2

私は2つの配列を持っています。これは次のようになります。

X = np.array([ 157,  262,  368,  472,  577,  682,  786,  891,  996, 1100, 1204,
       1310, 1415, 1520, 1625, 1731, 1879])

Y = np.array([  30,  135,  240,  345,  450,  555,  660,  765,  870,  975, 1080,
       1185, 1290, 1395, 1500, 1605])

アレイは次のようになります。

  • 値を最初から昇順で並べ替えます。
  • 時々不均等な長さである。

Zこれら2つを以下に基づいて新しい配列にインターリーブしたいと思います。

  • 各要素は1回のみ使用できます
  • すべての要素を使用する必要はありません
  • に値の差が小さい要素が他になく、値の距離が。

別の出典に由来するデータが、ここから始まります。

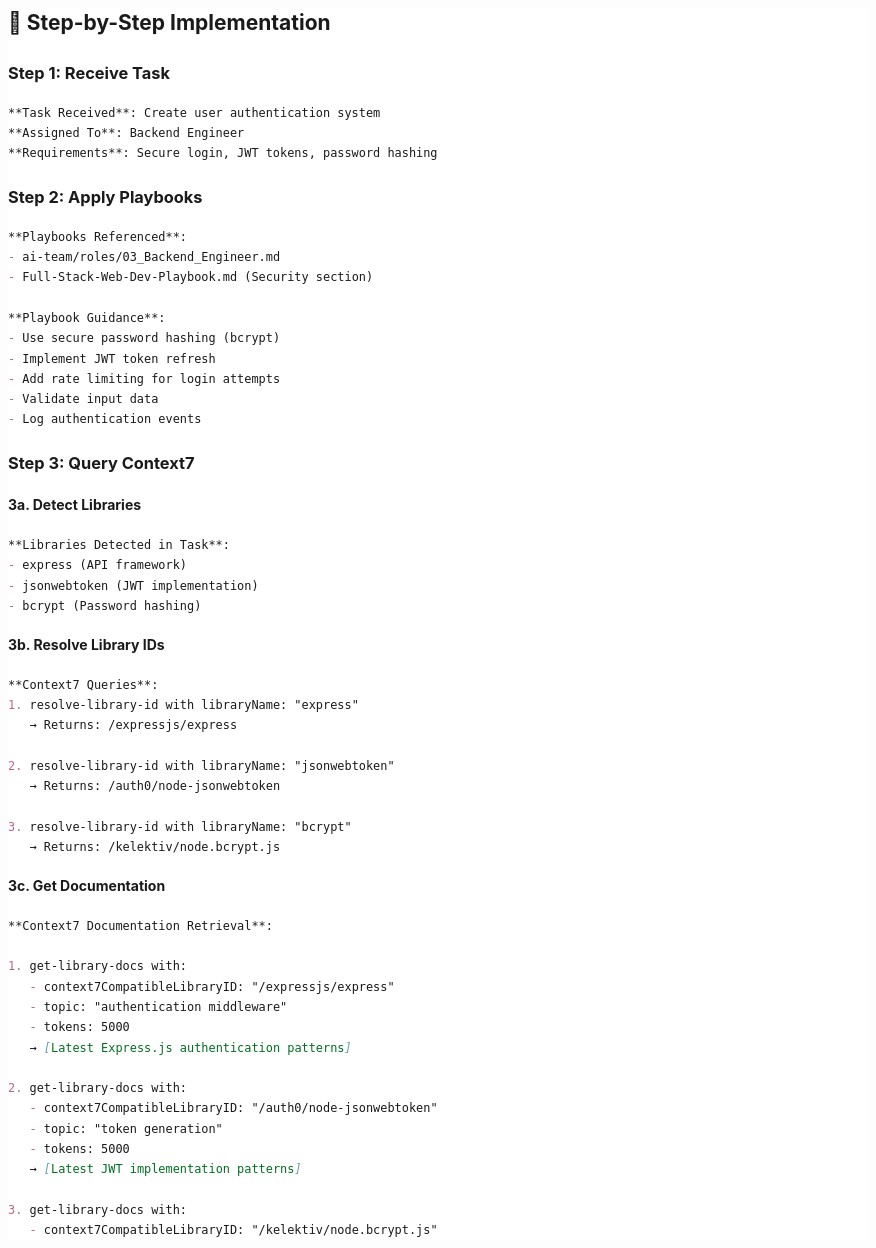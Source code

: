 ## 🔧 Step-by-Step Implementation

### Step 1: Receive Task
```markdown
**Task Received**: Create user authentication system
**Assigned To**: Backend Engineer
**Requirements**: Secure login, JWT tokens, password hashing
```

### Step 2: Apply Playbooks
```markdown
**Playbooks Referenced**:
- ai-team/roles/03_Backend_Engineer.md
- Full-Stack-Web-Dev-Playbook.md (Security section)

**Playbook Guidance**:
- Use secure password hashing (bcrypt)
- Implement JWT token refresh
- Add rate limiting for login attempts
- Validate input data
- Log authentication events
```

### Step 3: Query Context7

#### 3a. Detect Libraries
```markdown
**Libraries Detected in Task**:
- express (API framework)
- jsonwebtoken (JWT implementation)
- bcrypt (Password hashing)
```

#### 3b. Resolve Library IDs
```markdown
**Context7 Queries**:
1. resolve-library-id with libraryName: "express"
   → Returns: /expressjs/express

2. resolve-library-id with libraryName: "jsonwebtoken"
   → Returns: /auth0/node-jsonwebtoken

3. resolve-library-id with libraryName: "bcrypt"
   → Returns: /kelektiv/node.bcrypt.js
```

#### 3c. Get Documentation
```markdown
**Context7 Documentation Retrieval**:

1. get-library-docs with:
   - context7CompatibleLibraryID: "/expressjs/express"
   - topic: "authentication middleware"
   - tokens: 5000
   → [Latest Express.js authentication patterns]

2. get-library-docs with:
   - context7CompatibleLibraryID: "/auth0/node-jsonwebtoken"
   - topic: "token generation"
   - tokens: 5000
   → [Latest JWT implementation patterns]

3. get-library-docs with:
   - context7CompatibleLibraryID: "/kelektiv/node.bcrypt.js"
```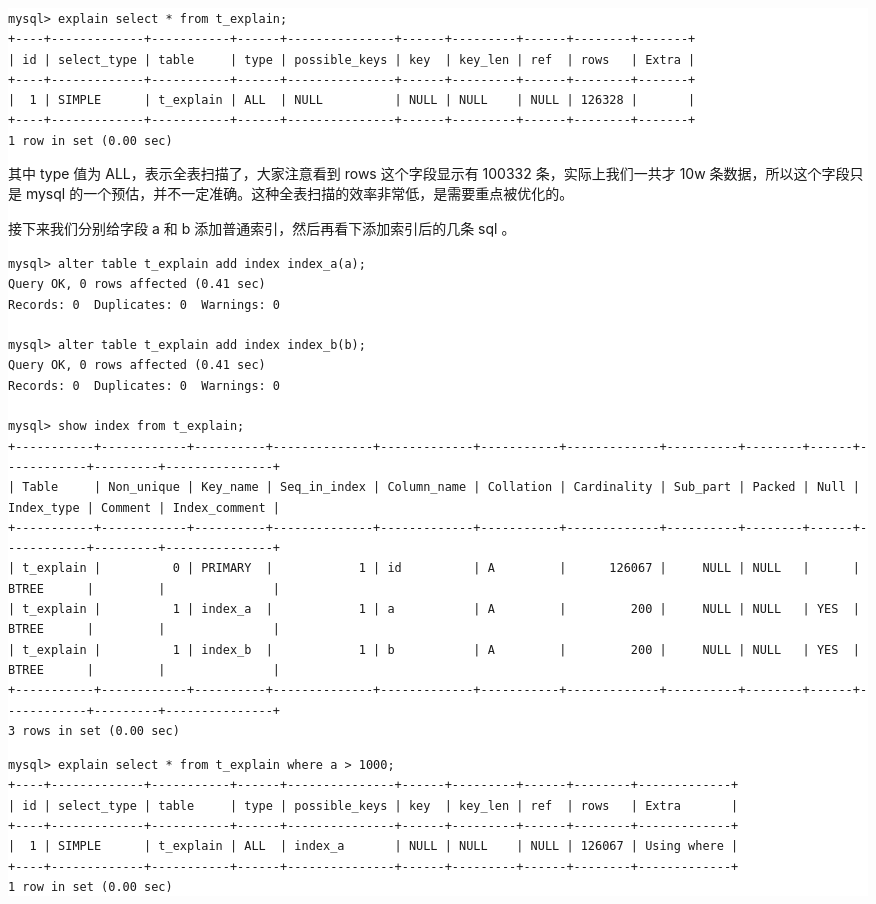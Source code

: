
 ```mysql
mysql> explain select * from t_explain;
+----+-------------+-----------+------+---------------+------+---------+------+--------+-------+
| id | select_type | table     | type | possible_keys | key  | key_len | ref  | rows   | Extra |
+----+-------------+-----------+------+---------------+------+---------+------+--------+-------+
|  1 | SIMPLE      | t_explain | ALL  | NULL          | NULL | NULL    | NULL | 126328 |       |
+----+-------------+-----------+------+---------------+------+---------+------+--------+-------+
1 row in set (0.00 sec)
```

其中 type 值为 ALL，表示全表扫描了，大家注意看到 rows 这个字段显示有 100332 条，实际上我们一共才 10w 条数据，所以这个字段只是 mysql 的一个预估，并不一定准确。这种全表扫描的效率非常低，是需要重点被优化的。

接下来我们分别给字段 a 和 b 添加普通索引，然后再看下添加索引后的几条 sql 。

```mysql
mysql> alter table t_explain add index index_a(a);
Query OK, 0 rows affected (0.41 sec)
Records: 0  Duplicates: 0  Warnings: 0

mysql> alter table t_explain add index index_b(b);
Query OK, 0 rows affected (0.41 sec)
Records: 0  Duplicates: 0  Warnings: 0

mysql> show index from t_explain;
+-----------+------------+----------+--------------+-------------+-----------+-------------+----------+--------+------+------------+---------+---------------+
| Table     | Non_unique | Key_name | Seq_in_index | Column_name | Collation | Cardinality | Sub_part | Packed | Null | Index_type | Comment | Index_comment |
+-----------+------------+----------+--------------+-------------+-----------+-------------+----------+--------+------+------------+---------+---------------+
| t_explain |          0 | PRIMARY  |            1 | id          | A         |      126067 |     NULL | NULL   |      | BTREE      |         |               |
| t_explain |          1 | index_a  |            1 | a           | A         |         200 |     NULL | NULL   | YES  | BTREE      |         |               |
| t_explain |          1 | index_b  |            1 | b           | A         |         200 |     NULL | NULL   | YES  | BTREE      |         |               |
+-----------+------------+----------+--------------+-------------+-----------+-------------+----------+--------+------+------------+---------+---------------+
3 rows in set (0.00 sec)
```

```mysql
mysql> explain select * from t_explain where a > 1000;
+----+-------------+-----------+------+---------------+------+---------+------+--------+-------------+
| id | select_type | table     | type | possible_keys | key  | key_len | ref  | rows   | Extra       |
+----+-------------+-----------+------+---------------+------+---------+------+--------+-------------+
|  1 | SIMPLE      | t_explain | ALL  | index_a       | NULL | NULL    | NULL | 126067 | Using where |
+----+-------------+-----------+------+---------------+------+---------+------+--------+-------------+
1 row in set (0.00 sec)
```

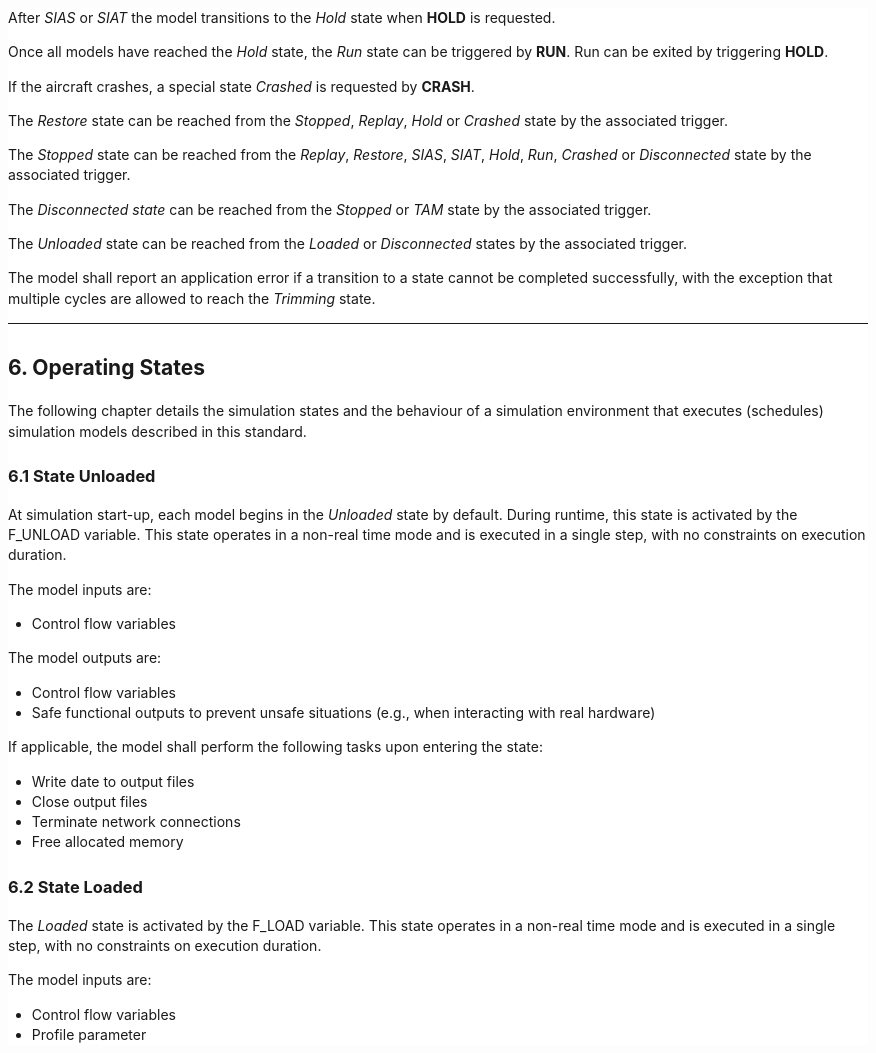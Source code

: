 After *SIAS* or *SIAT* the model transitions to the *Hold* state when **HOLD** is requested. 

Once all models have reached the *Hold* state, the *Run* state can be triggered by **RUN**. Run can be exited  by triggering **HOLD**. 

If the aircraft crashes, a special state *Crashed* is requested by **CRASH**. 

The *Restore* state can be reached from the *Stopped*, *Replay*, *Hold* or *Crashed* state by the associated trigger.

The *Stopped* state can be reached from the *Replay*, *Restore*, *SIAS*, *SIAT*, *Hold*, *Run*, *Crashed* or *Disconnected* state by the associated trigger. 

The *Disconnected state* can be reached from the *Stopped* or *TAM* state by the associated trigger.

The *Unloaded* state can be reached from the *Loaded* or *Disconnected* states  by the associated trigger.  

The model shall report an application error if a transition to a state cannot be completed successfully, with the exception that multiple cycles are allowed to reach the *Trimming* state.

---
## 6. Operating States

The following chapter details the simulation states and the behaviour of a simulation environment that executes (schedules) simulation models described in this standard.

### 6.1 State Unloaded

At simulation start-up, each model begins in the *Unloaded* state by default.
During runtime, this state is activated by the F\_UNLOAD variable.  This state operates in a non-real time mode and is executed in a single step, with no constraints on execution duration.  

The model inputs are:
* Control flow variables

The model outputs are:
* Control flow variables
* Safe functional outputs to prevent unsafe situations (e.g., when interacting with real hardware)

If applicable, the model shall perform the following tasks upon entering the state:
* Write date to output files
* Close output files
* Terminate network connections
* Free allocated memory

### 6.2 State Loaded

The *Loaded* state is activated by the F\_LOAD variable. This state operates in a non-real time mode and is executed in a single step, with no constraints on execution duration.  

The model inputs are:
* Control flow variables
* Profile parameter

より小さい要素がない要素がある場合にのみ、要素をXi含めることができます。(同じルールがの要素に適用されます。)ZYjYYabs(Xi - Yj)XYjabs(Xi - Yj)Y

ネストされたforループの束でこれを実行できることはわかりますが、これを実行するためのよりスマートで適切な方法があるかどうか疑問に思います。

(私が質問したところ、教科書から切り取ったように聞こえます。そうではありません。しかし、それは古典的な並べ替え関数である可能性がありますが、生物学者としての私にとっては...私が言えるのは効率的で、きちんとした方法でそれを解決する方法として私は途方に暮れています。)

編集:あまりきれいな例ではありません

new_list = list()
for i in X:
    delta_i = np.abs(Y - i)
    delta_reciprocal = np.abs(X - Y[delta_i.argmin()])
    if delta_i.min() == delta_reciprocal.min():
        new_list += sorted([Y[delta_i.argmin()],
        X[delta_reciprocal.argmin()]])
Z = np.array(new_list)

それがすべての基準を満たしているかどうかさえ完全にはわかりませんが、古いコードを書き直すと、たった1つのループになりました...それでももっと良い方法があるはずです!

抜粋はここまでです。